(Assigned task):
Could you copy out every line of the data where the word "title" occurs?

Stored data
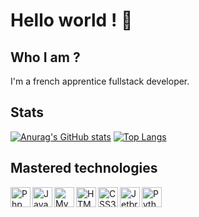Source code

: # Hello world ! 👋

## Who I am ?

I'm a french apprentice fullstack developer.

## Stats

[![Anurag's GitHub stats](https://github-readme-stats.vercel.app/api?username=TheaCOLINOT&theme=vue)](https://github.com/anuraghazra/github-readme-stats)
[![Top Langs](https://github-readme-stats.vercel.app/api/top-langs/?username=TheaCOLINOT&layout=compact&theme=vue)](https://github.com/anuraghazra/github-readme-stats)

## Mastered technologies

<div style="display: flex; align-items: center;">
  <img align="left" alt="Php" title="Php" width="32px" src="http://pngimg.com/uploads/php/php_PNG50.png" />
  <img align="left" alt="Javascript"  title="Javascript" width="32px" src="https://i.imgur.com/UOAjpsc.png" />
  <img align="left" alt="MySQL" width="32px" title="MySQL" src="https://i.imgur.com/XaZ9cfK.png" />
  <img align="left" alt="HTML5" title="HTML5" width="32px" src="https://i.imgur.com/6PCGCOD.png" />
  <img align="left" alt="CSS3" title="CSS3" width="32px" src="https://i.imgur.com/QjDQazD.png" />
  <img align="left" alt="Jetbrains Tools" title="Jetbrains Tools" width="32px" src="https://i.imgur.com/iwVAXSE.png" />
  <img align="left" alt="Python" title="Python" width="32px" src="https://i.imgur.com/7oaoxts.png" />
</div>
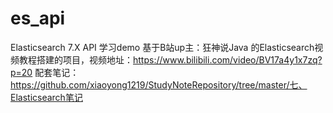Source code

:# es_api
Elasticsearch 7.X API 学习demo
基于B站up主：狂神说Java 的Elasticsearch视频教程搭建的项目，视频地址：https://www.bilibili.com/video/BV17a4y1x7zq?p=20
配套笔记：https://github.com/xiaoyong1219/StudyNoteRepository/tree/master/七、Elasticsearch笔记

(Answer to this problem):
  <img align="left" alt="Php" title="Php" width="32px" src="http://pngimg.com/uploads/php/php_PNG50.png" />
  <img align="left" alt="Javascript"  title="Javascript" width="32px" src="https://i.imgur.com/UOAjpsc.png" />
  <img align="left" alt="MySQL" width="32px" title="MySQL" src="https://i.imgur.com/XaZ9cfK.png" />
  <img align="left" alt="HTML5" title="HTML5" width="32px" src="https://i.imgur.com/6PCGCOD.png" />
  <img align="left" alt="CSS3" title="CSS3" width="32px" src="https://i.imgur.com/QjDQazD.png" />
  <img align="left" alt="Jetbrains Tools" title="Jetbrains Tools" width="32px" src="https://i.imgur.com/iwVAXSE.png" />
  <img align="left" alt="Python" title="Python" width="32px" src="https://i.imgur.com/7oaoxts.png" />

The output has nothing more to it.